Saved data entries
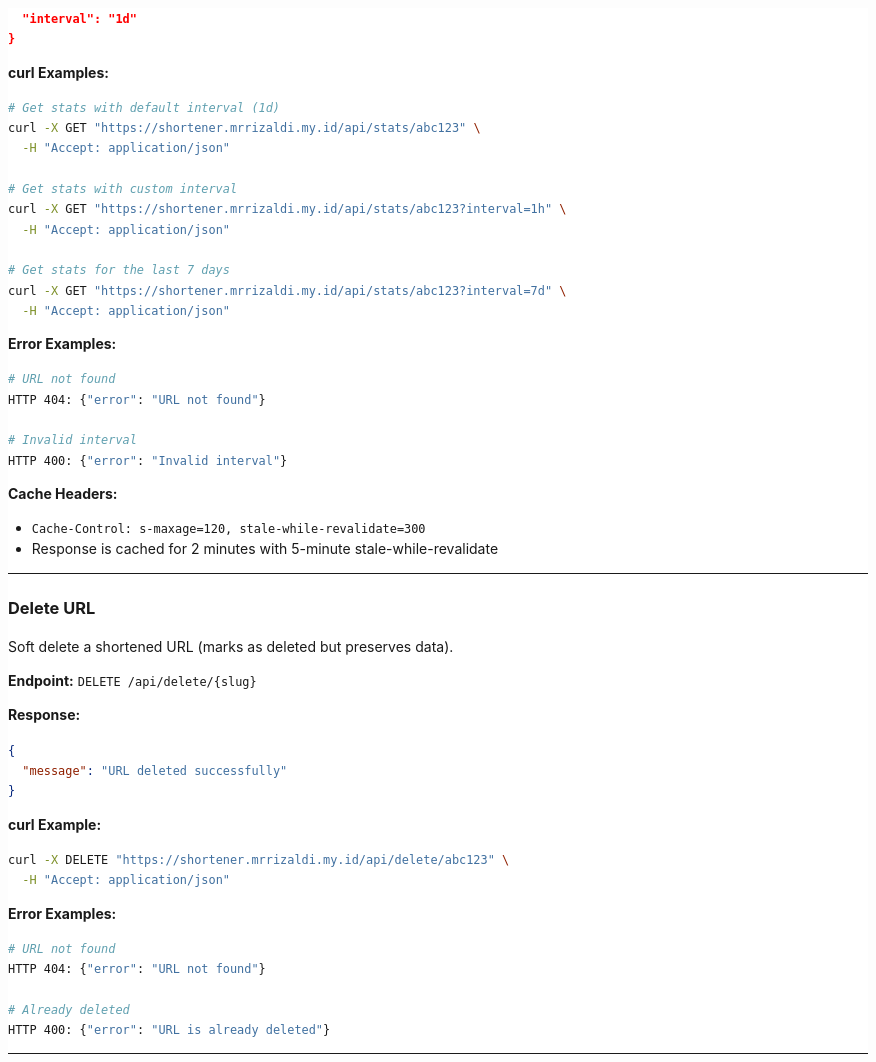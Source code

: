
 ```json
  "interval": "1d"
}
```

**curl Examples:**

```bash
# Get stats with default interval (1d)
curl -X GET "https://shortener.mrrizaldi.my.id/api/stats/abc123" \
  -H "Accept: application/json"

# Get stats with custom interval
curl -X GET "https://shortener.mrrizaldi.my.id/api/stats/abc123?interval=1h" \
  -H "Accept: application/json"

# Get stats for the last 7 days
curl -X GET "https://shortener.mrrizaldi.my.id/api/stats/abc123?interval=7d" \
  -H "Accept: application/json"
```

**Error Examples:**
```bash
# URL not found
HTTP 404: {"error": "URL not found"}

# Invalid interval
HTTP 400: {"error": "Invalid interval"}
```

**Cache Headers:**
- `Cache-Control: s-maxage=120, stale-while-revalidate=300`
- Response is cached for 2 minutes with 5-minute stale-while-revalidate

---

### Delete URL

Soft delete a shortened URL (marks as deleted but preserves data).

**Endpoint:** `DELETE /api/delete/{slug}`

**Response:**
```json
{
  "message": "URL deleted successfully"
}
```

**curl Example:**

```bash
curl -X DELETE "https://shortener.mrrizaldi.my.id/api/delete/abc123" \
  -H "Accept: application/json"
```

**Error Examples:**
```bash
# URL not found
HTTP 404: {"error": "URL not found"}

# Already deleted
HTTP 400: {"error": "URL is already deleted"}
```

---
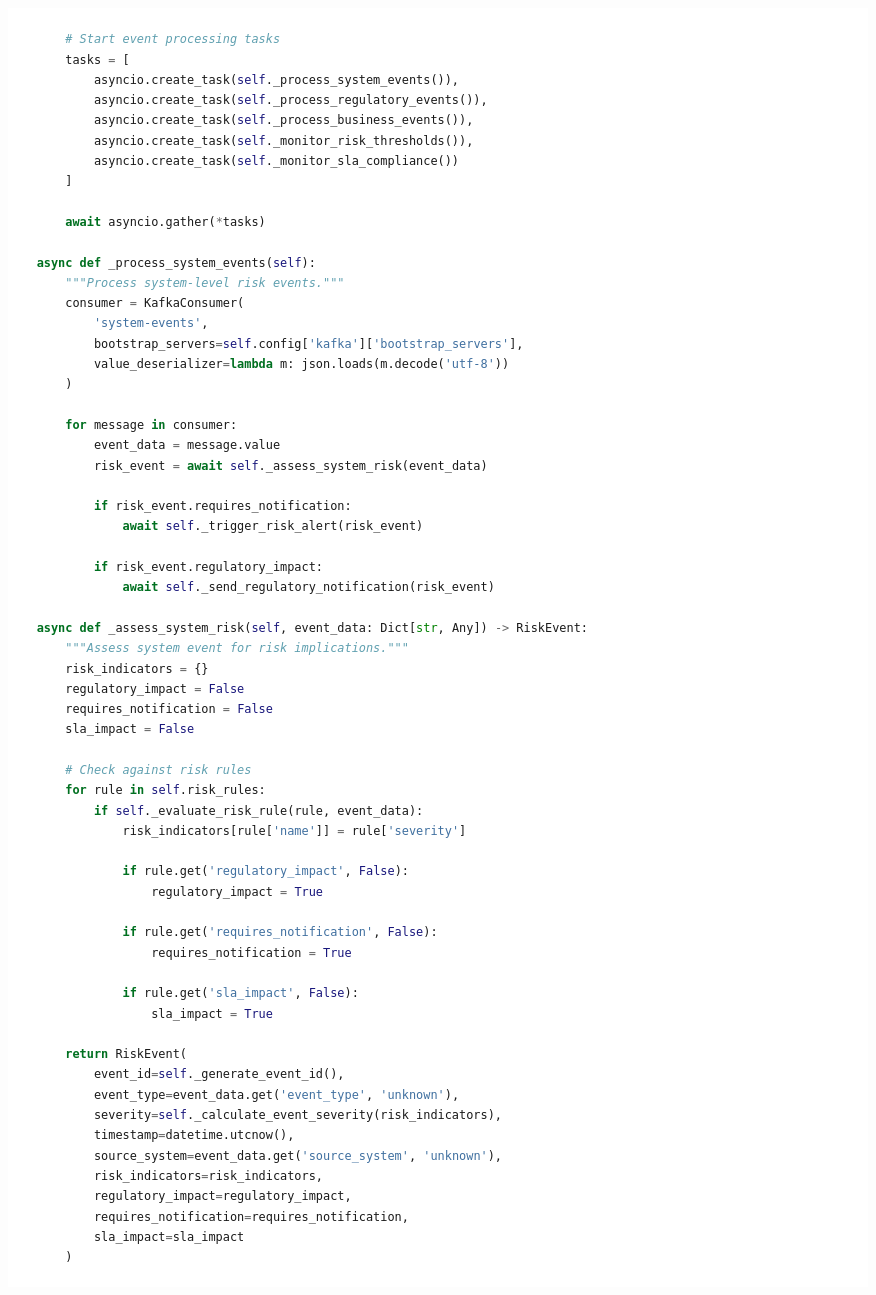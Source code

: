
 ```python
        
        # Start event processing tasks
        tasks = [
            asyncio.create_task(self._process_system_events()),
            asyncio.create_task(self._process_regulatory_events()),
            asyncio.create_task(self._process_business_events()),
            asyncio.create_task(self._monitor_risk_thresholds()),
            asyncio.create_task(self._monitor_sla_compliance())
        ]
        
        await asyncio.gather(*tasks)
    
    async def _process_system_events(self):
        """Process system-level risk events."""
        consumer = KafkaConsumer(
            'system-events',
            bootstrap_servers=self.config['kafka']['bootstrap_servers'],
            value_deserializer=lambda m: json.loads(m.decode('utf-8'))
        )
        
        for message in consumer:
            event_data = message.value
            risk_event = await self._assess_system_risk(event_data)
            
            if risk_event.requires_notification:
                await self._trigger_risk_alert(risk_event)
            
            if risk_event.regulatory_impact:
                await self._send_regulatory_notification(risk_event)
    
    async def _assess_system_risk(self, event_data: Dict[str, Any]) -> RiskEvent:
        """Assess system event for risk implications."""
        risk_indicators = {}
        regulatory_impact = False
        requires_notification = False
        sla_impact = False
        
        # Check against risk rules
        for rule in self.risk_rules:
            if self._evaluate_risk_rule(rule, event_data):
                risk_indicators[rule['name']] = rule['severity']
                
                if rule.get('regulatory_impact', False):
                    regulatory_impact = True
                
                if rule.get('requires_notification', False):
                    requires_notification = True
                
                if rule.get('sla_impact', False):
                    sla_impact = True
        
        return RiskEvent(
            event_id=self._generate_event_id(),
            event_type=event_data.get('event_type', 'unknown'),
            severity=self._calculate_event_severity(risk_indicators),
            timestamp=datetime.utcnow(),
            source_system=event_data.get('source_system', 'unknown'),
            risk_indicators=risk_indicators,
            regulatory_impact=regulatory_impact,
            requires_notification=requires_notification,
            sla_impact=sla_impact
        )
    
```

* Your assignment *
Across the entries, how many lines contain the word "severity"? State that number and nothing else.

* Result *
2